### Action item
Using the data that follows, give the number of lines where the string "code" occurs, and nothing else.

### The data
:::

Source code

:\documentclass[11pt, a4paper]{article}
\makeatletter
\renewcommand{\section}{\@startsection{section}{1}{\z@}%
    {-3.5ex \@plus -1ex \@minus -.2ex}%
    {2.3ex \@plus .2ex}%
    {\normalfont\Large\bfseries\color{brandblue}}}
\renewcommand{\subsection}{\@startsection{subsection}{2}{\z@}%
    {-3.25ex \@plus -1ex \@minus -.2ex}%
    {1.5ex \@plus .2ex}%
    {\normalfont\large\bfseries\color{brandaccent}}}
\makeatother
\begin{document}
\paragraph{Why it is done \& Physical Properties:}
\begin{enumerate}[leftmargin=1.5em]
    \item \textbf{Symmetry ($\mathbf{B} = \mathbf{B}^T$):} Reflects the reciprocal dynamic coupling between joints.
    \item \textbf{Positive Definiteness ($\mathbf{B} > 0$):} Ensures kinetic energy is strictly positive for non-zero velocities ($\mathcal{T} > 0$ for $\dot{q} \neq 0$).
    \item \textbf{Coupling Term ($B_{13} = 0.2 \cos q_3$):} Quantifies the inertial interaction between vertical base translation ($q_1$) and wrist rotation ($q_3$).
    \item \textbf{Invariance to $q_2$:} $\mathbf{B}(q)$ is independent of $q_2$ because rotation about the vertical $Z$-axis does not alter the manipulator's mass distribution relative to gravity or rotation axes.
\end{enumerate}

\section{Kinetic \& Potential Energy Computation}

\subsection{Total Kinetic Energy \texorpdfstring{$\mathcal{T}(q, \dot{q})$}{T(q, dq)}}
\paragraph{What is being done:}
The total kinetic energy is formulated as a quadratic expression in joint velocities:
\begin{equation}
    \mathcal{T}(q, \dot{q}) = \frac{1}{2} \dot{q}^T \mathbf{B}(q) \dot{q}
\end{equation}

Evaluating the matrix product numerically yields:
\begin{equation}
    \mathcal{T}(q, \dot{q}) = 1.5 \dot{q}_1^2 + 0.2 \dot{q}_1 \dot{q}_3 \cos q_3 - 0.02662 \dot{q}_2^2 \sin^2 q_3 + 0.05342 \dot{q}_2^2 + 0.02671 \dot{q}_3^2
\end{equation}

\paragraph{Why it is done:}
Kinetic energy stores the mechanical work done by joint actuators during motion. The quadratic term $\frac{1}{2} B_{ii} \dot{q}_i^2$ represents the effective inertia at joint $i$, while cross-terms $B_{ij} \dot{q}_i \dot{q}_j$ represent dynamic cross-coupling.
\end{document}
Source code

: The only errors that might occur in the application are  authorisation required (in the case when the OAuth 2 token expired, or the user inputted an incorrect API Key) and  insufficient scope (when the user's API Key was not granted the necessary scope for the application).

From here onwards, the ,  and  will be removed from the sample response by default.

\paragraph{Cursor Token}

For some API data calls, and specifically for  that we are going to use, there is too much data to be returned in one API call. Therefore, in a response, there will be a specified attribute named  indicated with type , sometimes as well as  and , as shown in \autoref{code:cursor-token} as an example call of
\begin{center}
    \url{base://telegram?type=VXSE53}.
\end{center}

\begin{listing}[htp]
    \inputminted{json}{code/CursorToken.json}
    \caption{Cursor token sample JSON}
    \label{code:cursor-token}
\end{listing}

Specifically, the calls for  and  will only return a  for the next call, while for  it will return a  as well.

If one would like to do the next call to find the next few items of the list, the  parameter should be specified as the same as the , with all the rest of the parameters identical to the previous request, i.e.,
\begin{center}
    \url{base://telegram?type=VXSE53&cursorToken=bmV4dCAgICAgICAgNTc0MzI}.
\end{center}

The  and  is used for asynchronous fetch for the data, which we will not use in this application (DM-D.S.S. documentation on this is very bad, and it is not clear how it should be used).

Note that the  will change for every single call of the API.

:::

### Problem solution
5